2.) Räumliche Grenzen. Wir Nonnen haben das in Form unserer Klausur, die für uns einen Bereich bildet, den andere normalerweise nicht betreten und der ganz von den Werten, die wir leben wollen, geprägt ist. Doch ich glaube, jeder Mensch braucht eine solche Klausur, einen Ort, wo er zuhause ist und zu dem andere nicht beliebig Zutritt haben. Jeder muss sich die Frage stellen: Wo bin ich zuhause? Was ist der Raum, in dem ich mein Leben verbringe und für den ich Verantwortung übernehme ? Was lasse ich in diesen meinen Lebensraum hinein, was soll draußen bleiben?

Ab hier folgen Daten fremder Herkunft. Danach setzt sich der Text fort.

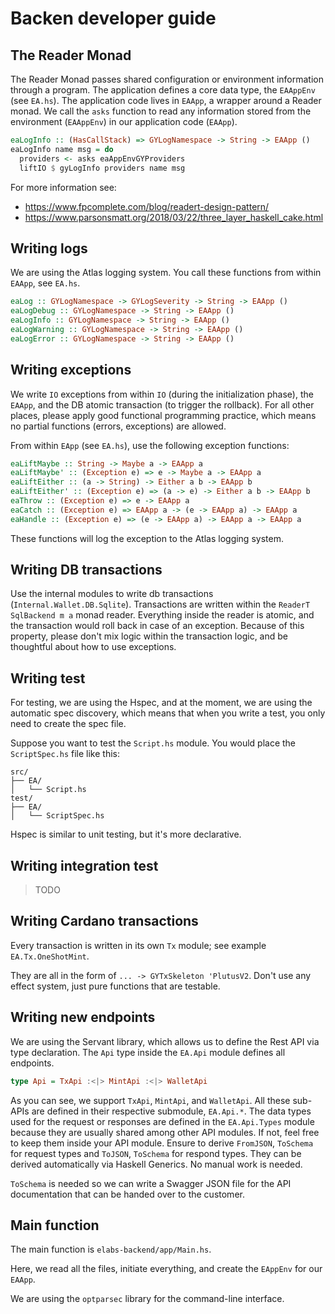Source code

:# Backen developer guide

## The Reader Monad
The Reader Monad passes shared configuration or environment information through a program.
The application defines a core data type, the `EAAppEnv` (see `EA.hs`).
The application code lives in `EAApp`, a wrapper around a Reader monad. 
We call the `asks` function to read any information stored from the environment (`EAAppEnv`) in our application code (`EAApp`).

```haskell
eaLogInfo :: (HasCallStack) => GYLogNamespace -> String -> EAApp ()
eaLogInfo name msg = do
  providers <- asks eaAppEnvGYProviders
  liftIO $ gyLogInfo providers name msg
```

For more information see:
* https://www.fpcomplete.com/blog/readert-design-pattern/
* https://www.parsonsmatt.org/2018/03/22/three_layer_haskell_cake.html

## Writing logs

We are using the Atlas logging system. You call these functions from within `EAApp`, see `EA.hs`.

```haskell
eaLog :: GYLogNamespace -> GYLogSeverity -> String -> EAApp ()
eaLogDebug :: GYLogNamespace -> String -> EAApp ()
eaLogInfo :: GYLogNamespace -> String -> EAApp ()
eaLogWarning :: GYLogNamespace -> String -> EAApp ()
eaLogError :: GYLogNamespace -> String -> EAApp ()
```

## Writing exceptions

We write `IO` exceptions from within `IO` (during the initialization phase), the `EAApp`, and the DB atomic transaction (to trigger the rollback). For all other places, please apply good functional programming practice, which means no partial functions (errors, exceptions) are allowed.

From within `EApp` (see `EA.hs`), use the following exception functions:
```haskell
eaLiftMaybe :: String -> Maybe a -> EAApp a
eaLiftMaybe' :: (Exception e) => e -> Maybe a -> EAApp a
eaLiftEither :: (a -> String) -> Either a b -> EAApp b
eaLiftEither' :: (Exception e) => (a -> e) -> Either a b -> EAApp b
eaThrow :: (Exception e) => e -> EAApp a
eaCatch :: (Exception e) => EAApp a -> (e -> EAApp a) -> EAApp a
eaHandle :: (Exception e) => (e -> EAApp a) -> EAApp a -> EAApp a
```

These functions will log the exception to the Atlas logging system.

## Writing DB transactions

Use the internal modules to write db transactions (`Internal.Wallet.DB.Sqlite`).
Transactions are written within the `ReaderT SqlBackend m a` monad reader. Everything inside the reader is atomic, and the transaction would roll back in case of an exception.
Because of this property, please don't mix logic within the transaction logic, and be thoughtful about how to use exceptions.

## Writing test
For testing, we are using the Hspec, and at the moment, we are using the automatic spec discovery, which means that when you write a test, you only need to create the spec file.

Suppose you want to test the `Script.hs` module. You would place the `ScriptSpec.hs` file like this:

```
src/
├── EA/
│   └── Script.hs
test/
├── EA/
│   └── ScriptSpec.hs
```

Hspec is similar to unit testing, but it's more declarative.

## Writing integration test
> TODO

## Writing Cardano transactions
Every transaction is written in its own `Tx` module; see example `EA.Tx.OneShotMint`.

They are all in the form of `... -> GYTxSkeleton 'PlutusV2`. Don't use any effect system, just pure functions that are testable.

## Writing new endpoints
We are using the Servant library, which allows us to define the Rest API via type declaration.
The `Api` type inside the `EA.Api` module defines all endpoints.

```haskell
type Api = TxApi :<|> MintApi :<|> WalletApi
```

As you can see, we support `TxApi`, `MintApi`, and `WalletApi`. All these sub-APIs are defined in their respective submodule, `EA.Api.*`.
The data types used for the request or responses are defined in the `EA.Api.Types` module because they are usually shared among other API modules. If not, feel free to keep them inside your API module. Ensure to derive `FromJSON`, `ToSchema` for request types and `ToJSON`, `ToSchema` for respond types.
They can be derived automatically via Haskell Generics. No manual work is needed.

`ToSchema` is needed so we can write a Swagger JSON file for the API documentation that can be handed over to the customer.

## Main function
The main function is `elabs-backend/app/Main.hs`.

Here, we read all the files, initiate everything, and create the `EAppEnv` for our `EAApp`.

We are using the `optparsec` library for the command-line interface.
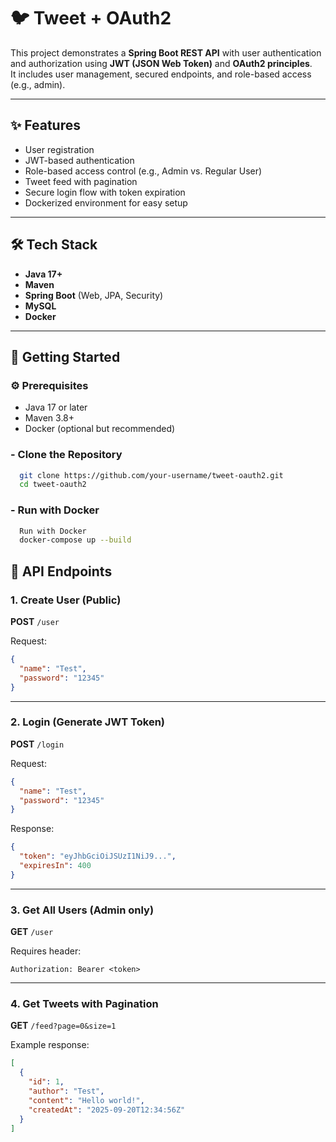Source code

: # 🐦 Tweet + OAuth2

This project demonstrates a **Spring Boot REST API** with user authentication and authorization using **JWT (JSON Web Token)** and **OAuth2 principles**.  
It includes user management, secured endpoints, and role-based access (e.g., admin).

---

## ✨ Features

- User registration
- JWT-based authentication
- Role-based access control (e.g., Admin vs. Regular User)
- Tweet feed with pagination
- Secure login flow with token expiration
- Dockerized environment for easy setup

---

## 🛠 Tech Stack

- **Java 17+**
- **Maven**
- **Spring Boot** (Web, JPA, Security)
- **MySQL**
- **Docker**

---

## 🚀 Getting Started

### ⚙️ Prerequisites
- Java 17 or later
- Maven 3.8+
- Docker (optional but recommended)

### - Clone the Repository
```bash
  git clone https://github.com/your-username/tweet-oauth2.git
  cd tweet-oauth2
```
### - Run with Docker

```bash
  Run with Docker
  docker-compose up --build
```

## 🚪 API Endpoints

### 1. Create User (Public)

**POST** `/user`

Request:

```json
{
  "name": "Test",
  "password": "12345"
}
```

---

### 2. Login (Generate JWT Token)

**POST** `/login`

Request:

```json
{
  "name": "Test",
  "password": "12345"
}
```

Response:

```json
{
  "token": "eyJhbGciOiJSUzI1NiJ9...",
  "expiresIn": 400
}
```

---

### 3. Get All Users (Admin only)

**GET** `/user`

Requires header:

```
Authorization: Bearer <token>
```

---

### 4. Get Tweets with Pagination

**GET** `/feed?page=0&size=1`

Example response:

```json
[
  {
    "id": 1,
    "author": "Test",
    "content": "Hello world!",
    "createdAt": "2025-09-20T12:34:56Z"
  }
]
```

3.) Zeitliche Grenzen. Zeit ist Leben und Leben bedeutet Zeit haben, so dass ich, wenn ich Zeit einsetze, im Grunde mich selbst und mein Leben hergebe. Umso wichtiger ist die Frage: Wieviel Zeit investiere ich für was?,  denn sie bedeutet im Grunde die Frage: Was liebe ich? Wofür gebe ich mein Leben?  Zu dieser Grenzsetzung gehört es, Zeit nicht nur quantitativ, sondern auch qualitativ wahrzunehmen, d.h. Fast- und Feiertage, Arbeits- und Ruhetage, Sommer und Winter, Tag und Nacht, Jugend und Alter zu unterscheiden. Das ist, wie wir alle wissen, überhaupt nicht mehr selbstverständlich.
4.) Grenzen zwischen mir und dir. Der andere Mensch hat ein Recht auf meine Zuwendung, ja, wenn ich Christ bin, auf meine Liebe, aber er hat kein Recht darauf, mich „aufzufressen“. Ein Großteil unserer Energie wird im Austausch mit anderen Menschen verbraucht. Dabei gibt es Beziehungen, die uns neue Kraft geben, aber es gibt auch Beziehungen, die uns erschöpfen und auslaugen und in denen wir - um unserer selbst willen, aber auch um der anderen willen - Grenzen dessen, was wir geben können, aufzeigen müssen.
Grenzen zu setzen ist meiner Ansicht nach nur möglich, wenn man die eine große Grenze unseres Lebens, den Tod, bejaht. Das ist heute zunehmend schwierig für uns, und unsere Kultur ermöglicht uns diese Flucht. Doch im Evangelium wird der Mensch,  bei dem das Wort auf Fels fällt, (d.h. der Mensch der unfähig für die Aufnahme des Wortes Gottes ist), „Mensch für die Zeit“ oder „Mensch des Augenblicks“ genannt, und er wird beschrieben als einer, der keine Wurzeln hat (vgl. Mt 13,21). Genau das - Wurzellosigkeit und Leben im Augenblick, anders ausgedrückt: Raum–und Zeitlosigkeit -  wird unter dem Namen „Flexibilität“ heute geradezu als Wert proklamiert und führt bei vielen Menschen zu einem ständigen Wunsch nach Veränderung. Doch dabei ist keine Veränderung jemals wirklich radikal, man wechselt zwar Orte, Menschen und Aufgaben, setzt aber selten klare Schlusspunkte, denn aufgrund der Fülle gleichwertiger Anschlussmöglichkeiten wird Unfertigkeit zum Dauerzustand. Deutlich wird das, wenn Menschen ewig Student bleiben oder keine Beziehung jemals wirklich beenden, aber auch keine ganz verbindlich eingehen.
Jede echte Wahl ist Setzen einer Grenze, denn ich gebe vieles auf, was vielleicht auch erfüllend gewesen wäre. So bereite ich mich auf den Tod am Ende meines Lebens vor, denn auch dann werde ich all die vielen Möglichkeiten, Hoffnungen und Freuden, die das Leben bietet, loslassen müssen. Als Christ glaube ich, dass dieses Loslassen nicht das Aufhören aller Wege ist, sondern die Chance, endlich den Weg gehen zu dürfen, der mir die Perspektive eröffnet, „die eine kostbare Perle“ (vgl. Mt 13,46), Christus selbst, zu gewinnen.